Lambda Legal filed its brief Jan. 16 urging the U.S. Supreme Court to overturn Texas's 'Homosexual Conduct' law, which criminalizes oral and anal sex by consenting gay couples and is widely used to justify discrimination against lesbians and gay men. A diverse array of some of the nation's most respected organizations—including conservative groups, civil-rights organizations, religious groups and health professionals—filed friend-of-the-court briefs on Lambda Legal's behalf, also asking the U.S. Supreme Court to declare the Texas law unconstitutional.
Lambda Legal represents John Lawrence and Tyron Garner, who were arrested in Lawrence's Houston home and jailed overnight after officers responding to a false report found the men engaged in private, consensual sex. Once convicted of violating the 'Homosexual Conduct' law, they were forced to pay fines and are now considered sex offenders in several states.
'This is a tremendously important case for gay people and for everyone who believes in basic freedoms. These laws are an affront to equality, invade the most private sphere of adult life, and harm gay people in many ways,' said Ruth Harlow, Legal Director at Lambda Legal and the lead attorney in the case.

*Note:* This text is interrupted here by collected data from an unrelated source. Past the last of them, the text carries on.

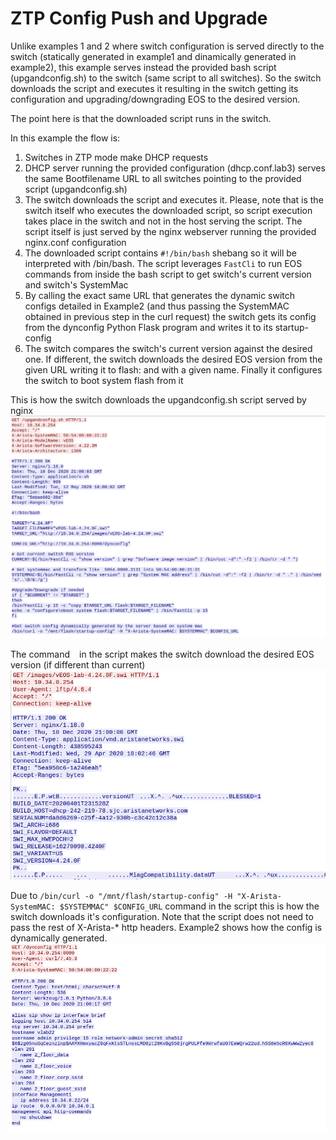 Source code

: # ZTP Config Push and Upgrade

Unlike examples 1 and 2 where switch configuration is served directly to the switch (statically generated in example1 and dinamically generated in example2), this example serves instead the provided bash script (upgandconfig.sh) to the switch (same script to all switches). So the switch downloads the script and executes it resulting in the switch getting its configuration and upgrading/downgrading EOS to the desired version. 

The point here is that the downloaded script runs in the switch.

In this example the flow is:
1. Switches in ZTP mode make DHCP requests
2. DHCP server running the provided configuration (dhcp.conf.lab3) serves the same Bootfilename URL to all switches pointing to the provided script (upgandconfig.sh)
3. The switch downloads the script and executes it. Please, note that is the switch itself who executes the downloaded script, so script execution takes place in the switch and not in the host serving the script. The script itself is just served by the nginx webserver running the provided nginx.conf configuration
4. The downloaded script contains `#!/bin/bash` shebang so it will be interpreted with /bin/bash. The script leverages `FastCli` to run EOS commands from inside the bash script to get switch's current version and switch's SystemMac
5. By calling the exact same URL that generates the dynamic switch configs detailed in Example2 (and thus passing the SystemMAC obtained in previous step in the curl request) the switch gets its config from the dynconfig Python Flask program and writes it to its startup-config
6. The switch compares the switch's current version against the desired one. If different, the switch downloads the desired EOS version from the given URL writing it to flash: and with a given name. Finally it configures the switch to boot system flash from it

This is how the switch downloads the upgandconfig.sh script served by nginx
![script image](https://github.com/aristaiberia/automation101/blob/main/day1_ztp/example3_config_push_and_upgrade/script.png)

The command ` ` in the script makes the switch download the desired EOS version (if different than current)
![swi image](https://github.com/aristaiberia/automation101/blob/main/day1_ztp/example3_config_push_and_upgrade/swi.png)

Due to `/bin/curl -o "/mnt/flash/startup-config" -H "X-Arista-SystemMAC: $SYSTEMMAC" $CONFIG_URL` command in the script this is how the switch downloads it's configuration. Note that the script does not need to pass the rest of X-Arista-* http headers. Example2 shows how the config is dynamically generated.
![config image](https://github.com/aristaiberia/automation101/blob/main/day1_ztp/example3_config_push_and_upgrade/config.png)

'The state should not have the power to go into the bedrooms of consenting adults in the middle of the night and arrest them,' Harlow said. 'But that's only the beginning of the damage done by this law and others like it around the country. These laws are widely used to justify discrimination against gay people in everyday life; they're invoked in denying employment to gay people, in refusing custody or visitation for gay parents, and even in intimidating gay people out of exercising their free speech rights.'
In addition to Texas, three states—Kansas, Missouri and Oklahoma—still have consensual sodomy laws that apply only to gay people. Nine states—Alabama, Florida, Idaho, Louisiana, Mississippi, North Carolina, South Carolina, Virginia and Utah (and Puerto Rico)—still have consensual sodomy laws that apply to straight and gay adults, but are invoked almost exclusively against lesbians and gay men in everyday life. These laws typically ban oral and anal sex with penalties that range from fines to 10 years in prison.
Organizations in Texas and all of the other states with sodomy laws are among the groups that filed friend-of-the-court briefs, including The CATO Institute; The libertarian Institute for Justice; The Republican Unity Coalition; more than two dozen religious groups; The National Association of Social Workers; The Mexican-American Legal Defense & Education Fund, the Puerto Rican Legal Defense & Education Fund, the Asian-American Legal Defense & Education Fund and more than two dozen gay-rights groups and other civil-rights organizations; law scholars, historians, international human-rights experts, public health authorities and others.
The state of Texas will file its reply by Feb. 18. The case is not yet scheduled for arguments. Lambda Legal attorneys Ruth Harlow, Patricia Logue and Susan Sommer, along with Brian Chase in Lambda Legal's Dallas office, are litigating the case.